Candidatos reclamam de votos brancos e nulos em Apucarana

Mais de 28% dos eleitores abriram mão de votar para o cargo de deputado federal e outros 26,08% para deputado estadual, em Apucarana, nas eleições do último domingo. Foram 28.985 votos a menos para Câmara Federal e 26.700 desperdiçados para Assembleia Legislativa, conforme levantamento da Tribuna, com base na apuração dos votos. Os números incluem votos brancos, nulos e abstenções. Para candidatos, isso ajuda a explicar o mau desempenho nas urnas.
Os votos nulos e brancos para deputado foram maiores do que para governador, por exemplo. Brancos e nulos somaram 7,99% na votação na majoritária, enquanto 11,19% para deputado federal e 9% para estadual.
Os índices também superam a relação de eleitores que deixaram de votar para candidatos à Presidência da República. Foram 5.772 entre nulos e brancos, o que corresponde a 5,42%. O número de eleitores que não compareceram para votar foi 17.084, o que corresponde a 16,07% do colegiado eleitoral de 94.082.
Os milhares de votos perdidos em Apucarana poderiam ter feito a diferença no resultado dos candidatos que concorreram a cargos de deputado estadual e deputado federal e acabaram derrotados nas urnas. José Scarpelini (PSB) que concorreu a deputado federal, conseguiu 19.222 votos, não se elegeu, entretanto, alcançou a primeira suplência de seu partido. Diante do número de eleitores ausentes e votos nulos e brancos, ele conclui que a demanda interferiu diretamente no saldo de votos.
“Se esse percentual fosse menor seriam mais votos para os candidatos, não só de Apucarana, mas para os demais.
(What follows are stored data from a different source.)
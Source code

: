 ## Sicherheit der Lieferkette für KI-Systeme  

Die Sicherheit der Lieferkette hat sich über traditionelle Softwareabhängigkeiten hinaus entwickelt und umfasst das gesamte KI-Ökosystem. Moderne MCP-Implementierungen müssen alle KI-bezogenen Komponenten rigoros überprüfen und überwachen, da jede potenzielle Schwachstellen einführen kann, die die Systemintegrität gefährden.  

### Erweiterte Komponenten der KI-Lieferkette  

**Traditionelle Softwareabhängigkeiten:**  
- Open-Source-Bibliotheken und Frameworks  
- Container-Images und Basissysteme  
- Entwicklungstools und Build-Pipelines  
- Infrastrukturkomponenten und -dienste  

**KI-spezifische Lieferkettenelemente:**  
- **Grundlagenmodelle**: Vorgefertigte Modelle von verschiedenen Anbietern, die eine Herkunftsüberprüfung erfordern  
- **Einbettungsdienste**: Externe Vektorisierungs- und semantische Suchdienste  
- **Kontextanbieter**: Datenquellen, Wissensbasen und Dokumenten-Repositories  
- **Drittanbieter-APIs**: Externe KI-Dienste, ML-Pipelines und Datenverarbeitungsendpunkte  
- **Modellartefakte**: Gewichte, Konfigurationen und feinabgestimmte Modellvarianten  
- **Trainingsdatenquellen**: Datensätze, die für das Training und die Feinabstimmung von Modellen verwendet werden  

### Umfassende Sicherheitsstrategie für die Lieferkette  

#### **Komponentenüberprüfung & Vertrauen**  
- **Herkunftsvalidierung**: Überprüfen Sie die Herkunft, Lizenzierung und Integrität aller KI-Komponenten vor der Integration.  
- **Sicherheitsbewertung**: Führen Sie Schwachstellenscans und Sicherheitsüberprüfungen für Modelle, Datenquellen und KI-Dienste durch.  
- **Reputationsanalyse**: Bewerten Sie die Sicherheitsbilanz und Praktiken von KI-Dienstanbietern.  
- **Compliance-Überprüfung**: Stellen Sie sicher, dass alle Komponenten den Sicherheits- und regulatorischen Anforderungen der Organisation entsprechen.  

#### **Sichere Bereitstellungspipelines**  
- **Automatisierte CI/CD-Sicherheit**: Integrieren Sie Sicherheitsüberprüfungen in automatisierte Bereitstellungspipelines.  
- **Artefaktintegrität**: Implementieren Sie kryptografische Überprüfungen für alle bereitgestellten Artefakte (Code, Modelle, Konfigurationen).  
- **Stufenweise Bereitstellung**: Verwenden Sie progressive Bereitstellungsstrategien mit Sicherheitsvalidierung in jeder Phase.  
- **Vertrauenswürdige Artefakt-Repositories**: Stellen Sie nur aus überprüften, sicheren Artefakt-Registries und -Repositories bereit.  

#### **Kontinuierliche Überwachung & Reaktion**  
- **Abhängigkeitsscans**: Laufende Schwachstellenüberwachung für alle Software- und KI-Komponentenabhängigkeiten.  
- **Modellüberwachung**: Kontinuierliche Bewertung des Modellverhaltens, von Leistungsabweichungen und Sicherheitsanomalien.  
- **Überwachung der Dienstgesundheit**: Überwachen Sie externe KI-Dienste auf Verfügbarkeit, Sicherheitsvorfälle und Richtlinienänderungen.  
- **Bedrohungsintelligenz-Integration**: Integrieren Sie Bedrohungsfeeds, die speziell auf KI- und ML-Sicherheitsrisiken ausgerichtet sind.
É uma quantidade muito grande de pessoas que deixaram de exercer o direito de cidadão. Aquele que não vota, que não escolhe algum candidato é o mesmo que muitas vezes cobra melhorias na saúde, segurança e educação, e na medida que não vota perde o direito de reclamar”, avalia.
Também derrotado nas urnas, na disputa por uma vaga na Assembleia Legislativa, o apucaranense Sérgio do Cristma (PSDB) concorda que as ausências contribuíram negativamente para o resultado. Por outro lado, o peessedebista acredita que a ausência do eleitor, bem como os votos nulos e brancos, pode ser sinal de desmotivação.
“A classe política caiu em descrédito coma população. Parece que a palavra de político virou um risco na água, ou seja, não tem credibilidade. Por isso, muitos estão desmotivados a votar”, analisa.